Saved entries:
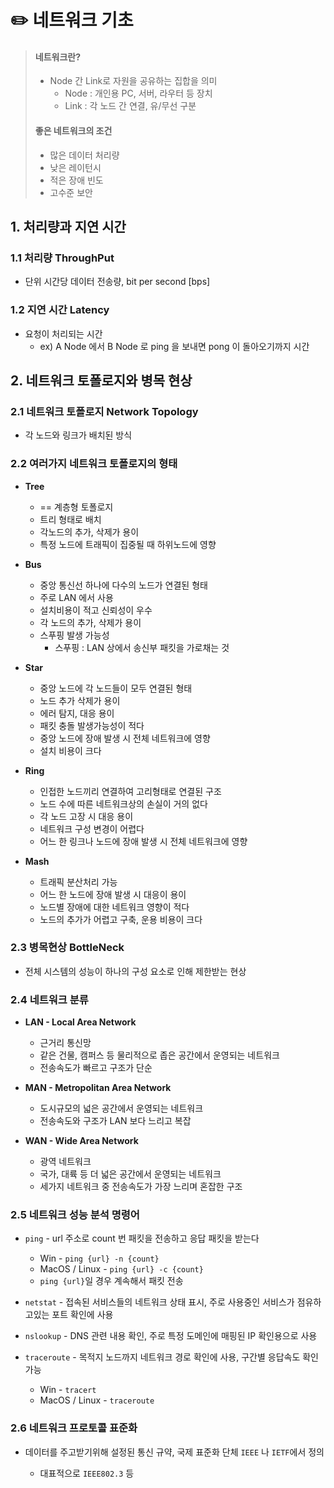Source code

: # ✏️ 네트워크 기초 

> #### 네트워크란?
> -	Node 간 Link로 자원을 공유하는 집합을 의미
>   - Node : 개인용 PC, 서버, 라우터 등 장치
>   - Link : 각 노드 간 연결, 유/무선 구분
>
> #### 좋은 네트워크의 조건
> -	많은 데이터 처리량
> -	낮은 레이턴시
> -	적은 장애 빈도
> -	고수준 보안

## 1. 처리량과 지연 시간

### 1.1 처리량 ThroughPut

- 	단위 시간당 데이터 전송량, bit per second [bps]

### 1.2 지연 시간 Latency

- 	요청이 처리되는 시간 
	- 	ex) A Node 에서 B Node 로 ping 을 보내면 pong 이 돌아오기까지 시간

## 2. 네트워크 토폴로지와 병목 현상

### 2.1 네트워크 토폴로지 Network Topology 

- 각 노드와 링크가 배치된 방식

### 2.2 여러가지 네트워크 토폴로지의 형태

-	**Tree**
    - 	== 계층형 토폴로지
    - 	트리 형태로 배치
    - 	각노드의 추가, 삭제가 용이
	-	특정 노드에 트래픽이 집중될 때 하위노드에 영향

- 	**Bus**
	-	중앙 통신선 하나에 다수의 노드가 연결된 형태
	-	주로 LAN 에서 사용
	-	설치비용이 적고 신뢰성이 우수
	-	각 노드의 추가, 삭제가 용이
	-	스푸핑 발생 가능성
		-	스푸핑 : LAN 상에서 송신부 패킷을 가로채는 것

- 	**Star**
	-	중앙 노드에 각 노드들이 모두 연결된 형태
	-	노드 추가 삭제가 용이
	-	에러 탐지, 대응 용이
	-	패킷 충돌 발생가능성이 적다
	-	중앙 노드에 장애 발생 시 전체 네트워크에 영향
	-	설치 비용이 크다

- 	**Ring**
	-	인접한 노드끼리 연결하여 고리형태로 연결된 구조
	-	노드 수에 따른 네트워크상의 손실이 거의 없다
	-	각 노드 고장 시 대응 용이
	-	네트워크 구성 변경이 어렵다
	-	어느 한 링크나 노드에 장애 발생 시 전체 네트워크에 영향

- 	**Mash**
	-	트래픽 분산처리 가능
	-	어느 한 노드에 장애 발생 시 대응이 용이
	-	노드별 장애에 대한 네트워크 영향이 적다
	-	노드의 추가가 어렵고 구축, 운용 비용이 크다

### 2.3 병목현상 BottleNeck

-	전체 시스템의 성능이 하나의 구성 요소로 인해 제한받는 현상

### 2.4 네트워크 분류

-	**LAN - Local Area Network**
	-	근거리 통신망 
	-	같은 건물, 캠퍼스 등 물리적으로 좁은 공간에서 운영되는 네트워크
	-	전송속도가 빠르고 구조가 단순

-	**MAN - Metropolitan Area Network**
	-	도시규모의 넓은 공간에서 운영되는 네트워크
	-	전송속도와 구조가 LAN 보다 느리고 복잡

-	**WAN - Wide Area Network**
	-	광역 네트워크
	-	국가, 대륙 등 더 넓은 공간에서 운영되는 네트워크
	-	세가지 네트워크 중 전송속도가 가장 느리며 혼잡한 구조

### 2.5 네트워크 성능 분석 명령어

-	`ping` - url 주소로 count 번 패킷을 전송하고 응답 패킷을 받는다
	-	Win - `ping {url} -n {count}`
	-	MacOS / Linux - `ping {url} -c {count}`
	-	`ping {url}`일 경우 계속해서 패킷 전송

-	`netstat` - 접속된 서비스들의 네트워크 상태 표시, 주로 사용중인 서비스가 점유하고있는 포트 확인에 사용

-	`nslookup` - DNS 관련 내용 확인, 주로 특정 도메인에 매핑된 IP 확인용으로 사용

-	`traceroute` - 목적지 노드까지 네트워크 경로 확인에 사용, 구간별 응답속도 확인 가능
	-	Win - `tracert`
	-	MacOS / Linux - `traceroute`

### 2.6 네트워크 프로토콜 표준화

-	데이터를 주고받기위해 설정된 통신 규약, 국제 표준화 단체 `IEEE` 나 `IETF`에서 정의
	
	-	대표적으로 `IEEE802.3` 등

```
```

## [WORK ITEM]
For the word "traceroute", please say how many lines in the entries hold it, with only the number as the reply.

## [WRITTEN SOLUTION]
2